_Work required_:
Copy each line of the entries beneath that contains the word "работа".

_Given records_:
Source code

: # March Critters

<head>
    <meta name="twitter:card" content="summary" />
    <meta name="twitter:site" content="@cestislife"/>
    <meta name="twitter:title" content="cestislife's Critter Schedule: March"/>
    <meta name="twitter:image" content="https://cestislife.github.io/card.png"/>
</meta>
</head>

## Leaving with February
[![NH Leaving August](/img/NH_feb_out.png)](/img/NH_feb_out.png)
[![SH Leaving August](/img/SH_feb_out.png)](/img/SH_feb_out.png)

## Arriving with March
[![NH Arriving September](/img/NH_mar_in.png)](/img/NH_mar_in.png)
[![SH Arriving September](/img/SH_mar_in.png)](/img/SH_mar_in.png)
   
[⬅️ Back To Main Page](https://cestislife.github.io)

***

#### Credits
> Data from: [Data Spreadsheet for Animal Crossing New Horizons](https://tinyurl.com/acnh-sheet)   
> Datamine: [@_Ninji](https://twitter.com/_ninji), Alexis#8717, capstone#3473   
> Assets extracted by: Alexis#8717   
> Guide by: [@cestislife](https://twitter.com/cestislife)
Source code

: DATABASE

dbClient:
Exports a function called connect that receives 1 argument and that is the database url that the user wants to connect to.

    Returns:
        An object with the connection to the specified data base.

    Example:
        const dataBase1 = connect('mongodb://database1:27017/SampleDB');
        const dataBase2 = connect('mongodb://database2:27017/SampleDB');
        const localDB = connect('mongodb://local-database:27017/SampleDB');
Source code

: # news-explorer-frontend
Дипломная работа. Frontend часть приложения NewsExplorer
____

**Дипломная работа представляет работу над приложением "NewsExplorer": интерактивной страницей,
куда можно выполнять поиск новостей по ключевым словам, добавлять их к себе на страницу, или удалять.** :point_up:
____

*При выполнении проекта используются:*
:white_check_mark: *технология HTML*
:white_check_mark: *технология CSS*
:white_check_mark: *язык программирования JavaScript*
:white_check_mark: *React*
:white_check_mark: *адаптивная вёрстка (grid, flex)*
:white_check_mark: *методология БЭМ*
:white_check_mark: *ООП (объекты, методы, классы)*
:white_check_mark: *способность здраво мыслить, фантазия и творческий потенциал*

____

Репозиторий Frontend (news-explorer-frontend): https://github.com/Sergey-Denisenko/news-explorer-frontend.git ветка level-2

_Task answer_:
Дипломная работа. Frontend часть приложения NewsExplorer
**Дипломная работа представляет работу над приложением "NewsExplorer": интерактивной страницей,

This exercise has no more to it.